In today’s unpredictable world, safeguarding financial stability is more crucial than ever. Many of us would struggle to keep up with our essential outgoings, such as mortgage and rent if we lost an income due to illness or an accident.

Whether you’re employed or self-employed, income protection is a long-term insurance policy designed to ensure you receive a regular income until you either retire or are fit to return to work.

Surprisingly, only a small fraction of the UK population – less than one in ten, to be precise – has this type of cover in place, according to research[1]. This is despite the alarming statistic that 42% of UK adults are concerned about their household’s ability to cope financially if they cannot work[2].

Gender protection gap

There is also a notable gender protection gap. A significant 29% of women surveyed indicated that they couldn’t afford protection, in contrast to 23% of men. Moreover, over a quarter of women admitted they would have to rely on their partner’s income if they found themselves unable to work. This reliance underscores the importance of personal financial independence and protection planning.

Replace a portion of your income

Income protection insurance offers regular payments that replace a portion of your income. These payments are made until you can return to work, retire, pass away, or reach the end of the policy term – whichever happens first. Typically, the policy covers between 50% and 65% of your income, addressing a wide range of illnesses that may prevent you from working, both in the short and long term.

Claim as many times as necessary

A significant advantage of this type of insurance is its flexibility. You can claim as many times as necessary during the policy’s lifespan. However, it’s important to note that there is often a pre-agreed waiting, or ‘deferred’, period before payments commence. Typical waiting periods range from four weeks up to a year, with longer waiting times generally resulting in lower monthly premiums.

Few employers offer extended support

It’s crucial to differentiate income protection from critical illness insurance, which provides a one-off lump sum upon diagnosis of a specified serious condition. When unable to work due to illness or an accident, many people might assume their employer will continue to provide some income support. The reality is that employees often transition to Statutory Sick Pay within six months, with few employers offering extended support beyond a year.

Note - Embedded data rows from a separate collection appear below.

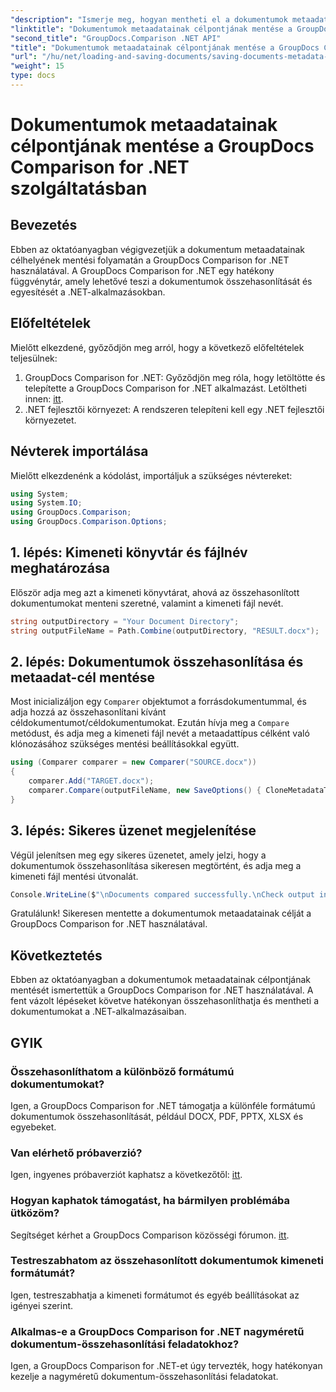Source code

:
 ```yaml
---
"description": "Ismerje meg, hogyan mentheti el a dokumentumok metaadatait a .NET-hez készült GroupDocs Comparison segítségével. Egyszerű lépések a hatékony dokumentum-összehasonlításhoz a .NET-alkalmazásokban."
"linktitle": "Dokumentumok metaadatainak célpontjának mentése a GroupDocs Comparison for .NET szolgáltatásban"
"second_title": "GroupDocs.Comparison .NET API"
"title": "Dokumentumok metaadatainak célpontjának mentése a GroupDocs Comparison for .NET szolgáltatásban"
"url": "/hu/net/loading-and-saving-documents/saving-documents-metadata-target/"
"weight": 15
type: docs
---
```

# Dokumentumok metaadatainak célpontjának mentése a GroupDocs Comparison for .NET szolgáltatásban

## Bevezetés
Ebben az oktatóanyagban végigvezetjük a dokumentum metaadatainak célhelyének mentési folyamatán a GroupDocs Comparison for .NET használatával. A GroupDocs Comparison for .NET egy hatékony függvénytár, amely lehetővé teszi a dokumentumok összehasonlítását és egyesítését a .NET-alkalmazásokban.
## Előfeltételek
Mielőtt elkezdené, győződjön meg arról, hogy a következő előfeltételek teljesülnek:
1. GroupDocs Comparison for .NET: Győződjön meg róla, hogy letöltötte és telepítette a GroupDocs Comparison for .NET alkalmazást. Letöltheti innen: [itt](https://releases.groupdocs.com/comparison/net/).
2. .NET fejlesztői környezet: A rendszeren telepíteni kell egy .NET fejlesztői környezetet.

## Névterek importálása
Mielőtt elkezdenénk a kódolást, importáljuk a szükséges névtereket:
```csharp
using System;
using System.IO;
using GroupDocs.Comparison;
using GroupDocs.Comparison.Options;
```
## 1. lépés: Kimeneti könyvtár és fájlnév meghatározása
Először adja meg azt a kimeneti könyvtárat, ahová az összehasonlított dokumentumokat menteni szeretné, valamint a kimeneti fájl nevét.
```csharp
string outputDirectory = "Your Document Directory";
string outputFileName = Path.Combine(outputDirectory, "RESULT.docx");
```
## 2. lépés: Dokumentumok összehasonlítása és metaadat-cél mentése
Most inicializáljon egy `Comparer` objektumot a forrásdokumentummal, és adja hozzá az összehasonlítani kívánt céldokumentumot/céldokumentumokat. Ezután hívja meg a `Compare` metódust, és adja meg a kimeneti fájl nevét a metaadattípus célként való klónozásához szükséges mentési beállításokkal együtt.
```csharp
using (Comparer comparer = new Comparer("SOURCE.docx"))
{
    comparer.Add("TARGET.docx");
    comparer.Compare(outputFileName, new SaveOptions() { CloneMetadataType = MetadataType.Target });
}
```
## 3. lépés: Sikeres üzenet megjelenítése
Végül jelenítsen meg egy sikeres üzenetet, amely jelzi, hogy a dokumentumok összehasonlítása sikeresen megtörtént, és adja meg a kimeneti fájl mentési útvonalát.
```csharp
Console.WriteLine($"\nDocuments compared successfully.\nCheck output in {outputDirectory}.");
```
Gratulálunk! Sikeresen mentette a dokumentumok metaadatainak célját a GroupDocs Comparison for .NET használatával.

## Következtetés
Ebben az oktatóanyagban a dokumentumok metaadatainak célpontjának mentését ismertettük a GroupDocs Comparison for .NET használatával. A fent vázolt lépéseket követve hatékonyan összehasonlíthatja és mentheti a dokumentumokat a .NET-alkalmazásaiban.
## GYIK
### Összehasonlíthatom a különböző formátumú dokumentumokat?
Igen, a GroupDocs Comparison for .NET támogatja a különféle formátumú dokumentumok összehasonlítását, például DOCX, PDF, PPTX, XLSX és egyebeket.
### Van elérhető próbaverzió?
Igen, ingyenes próbaverziót kaphatsz a következőtől: [itt](https://releases.groupdocs.com/).
### Hogyan kaphatok támogatást, ha bármilyen problémába ütközöm?
Segítséget kérhet a GroupDocs Comparison közösségi fórumon. [itt](https://forum.groupdocs.com/c/comparison/12).
### Testreszabhatom az összehasonlított dokumentumok kimeneti formátumát?
Igen, testreszabhatja a kimeneti formátumot és egyéb beállításokat az igényei szerint.
### Alkalmas-e a GroupDocs Comparison for .NET nagyméretű dokumentum-összehasonlítási feladatokhoz?
Igen, a GroupDocs Comparison for .NET-et úgy tervezték, hogy hatékonyan kezelje a nagyméretű dokumentum-összehasonlítási feladatokat.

Evaluating your employer’s support

It’s essential to verify what support your employer offers if you become incapacitated.
The loss of income can quickly erode savings and make it difficult to cover essential household bills, especially if you’re self-employed and lack sick pay benefits. This is where income protection insurance becomes invaluable, providing the peace of mind that your financial obligations are met, even in the face of adversity.

Source data:
[1] The survey data was collected and analysed by Censuswide Research. The total sample size was 4,043 UK adults, including 1,000 self-employed and 1,000 private renter respondents. Fieldwork was undertaken between 17th and 29th April 2024. The survey was carried out online. The figures have been weighted and represent all UK adults (aged 18+).
[2] The survey data was collected and analysed by YouGov plc. The total sample size was 2,059 adults. Fieldwork was undertaken between 2nd - 8th February 2024. The survey was carried out online. The figures have been weighted and are representative of all UK adults (aged 18+). 

 

THIS ARTICLE DOES NOT CONSTITUTE TAX, LEGAL, OR FINANCIAL ADVICE AND SHOULD NOT BE RELIED UPON AS SUCH. TAX TREATMENT DEPENDS ON THE INDIVIDUAL CIRCUMSTANCES OF EACH CLIENT AND MAY BE SUBJECT TO CHANGE IN THE FUTURE. FOR GUIDANCE, SEEK PROFESSIONAL ADVICE.